In November 2008, we helped to establish the Business for Innovative Climate and Energy Policy (BICEP) as a project of Ceres. BICEP is an advocacy coalition of businesses committed to working with policy makers to pass meaningful energy and climate legislation that will enable a rapid transition to a low-carbon, 21st century economy. BICEP aims to create new jobs and stimulate economic growth while stabilizing our planet’s fragile climate. BICEP membership now includes 21 major brands, covering sectors from apparel and personal products to IT, sports and real estate. During the 2009-2011 time period, BICEP conducted multiple activities and outreach on important climate and energy policy. In particular, BICEP worked to advocate for comprehensive climate legislation, mobilized voices to defend the Clean Air Act and the U.S. Environmental Protection Agency, and organized in opposition to California Proposition 23, which would have undermined California’s groundbreaking climate bill (AB 32).
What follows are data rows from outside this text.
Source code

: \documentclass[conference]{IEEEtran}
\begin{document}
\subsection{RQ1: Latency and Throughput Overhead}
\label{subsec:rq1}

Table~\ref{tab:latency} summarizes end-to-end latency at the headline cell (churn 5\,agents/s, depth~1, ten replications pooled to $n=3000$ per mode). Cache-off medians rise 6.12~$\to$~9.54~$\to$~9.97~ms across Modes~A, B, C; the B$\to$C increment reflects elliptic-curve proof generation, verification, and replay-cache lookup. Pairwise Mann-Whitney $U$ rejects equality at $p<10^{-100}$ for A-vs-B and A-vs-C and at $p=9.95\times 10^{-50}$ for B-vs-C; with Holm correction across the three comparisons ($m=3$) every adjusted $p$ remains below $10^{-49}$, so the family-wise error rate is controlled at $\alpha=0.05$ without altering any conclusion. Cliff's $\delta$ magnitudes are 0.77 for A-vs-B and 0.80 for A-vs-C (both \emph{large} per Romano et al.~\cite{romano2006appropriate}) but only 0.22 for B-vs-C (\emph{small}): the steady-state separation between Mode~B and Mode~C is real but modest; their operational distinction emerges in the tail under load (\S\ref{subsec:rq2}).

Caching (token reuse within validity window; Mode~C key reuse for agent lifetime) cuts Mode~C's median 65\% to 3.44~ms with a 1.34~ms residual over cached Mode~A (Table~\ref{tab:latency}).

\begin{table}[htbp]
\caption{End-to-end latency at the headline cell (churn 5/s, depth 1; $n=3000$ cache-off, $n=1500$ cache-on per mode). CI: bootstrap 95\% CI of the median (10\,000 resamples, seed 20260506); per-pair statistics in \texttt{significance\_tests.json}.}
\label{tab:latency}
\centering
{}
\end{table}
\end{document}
For more information on BICEP, visit www.ceres.org/bicep.
In addition to our work with BICEP, we have worked with the Climate Group, and participated actively in business-related forums at the Copenhagen, Cancun and Durban United Nations Conference of the Parties.
We have been actively measuring and reducing our greenhouse gas footprint for some time. Many have noted our leadership in this area. While setting targets for continued reductions, we note that a lot of the “low-hanging fruit” is gone. We recently set new targets for energy use and CO2 emissions. Achieve 20 percent reduction in CO2 emissions per unit from FY11 levels through FY15 (in aggregate from assessed footprint in the built environment, logistics and footwear manufacturing). We also aim to achieve LEED certification in all new Nike retail stores.
We realize that some areas of our energy and carbon footprint have yet to be measured. The new World Resource Institute’s Scope 3 standard has expanded our understanding of our footprint and sets a framework for Nike to assess the complete lifecycle impacts of our products, packaging and operations across our full value chain. We have identified a number of these areas and have set targets to measure new baselines. For example, we are developing new baselines in our materials and manufacturing supply chain, packaging, waste, distribution centers, logistics and retail. For more on the scopes and our progress in these areas, please see additional information online. We look forward to seeing similar efforts across our industry.
Nike is continually upping its game. The Scope 3 standard responds to the effects of globalization and, viewed through the lens of sustainable innovation, sets the context for much of what we’re about to do including setting the pace for others to follow.
1 - In addition to sharing data and information in sustainability reports like this one, we report our energy use and GHG emissions annually to the Carbon Disclosure Project. See www.cdproject.net.
2 - In this section, “inbound transportation” refers to emissions from the transport of our products from manufacturing facilities to distribution centers. “Facilities” include Nike World Headquarters and all major NIKE, Inc. distribution centers, as well as U.S. Niketown stores and stores for employees. For consistency, other retail locations are not included.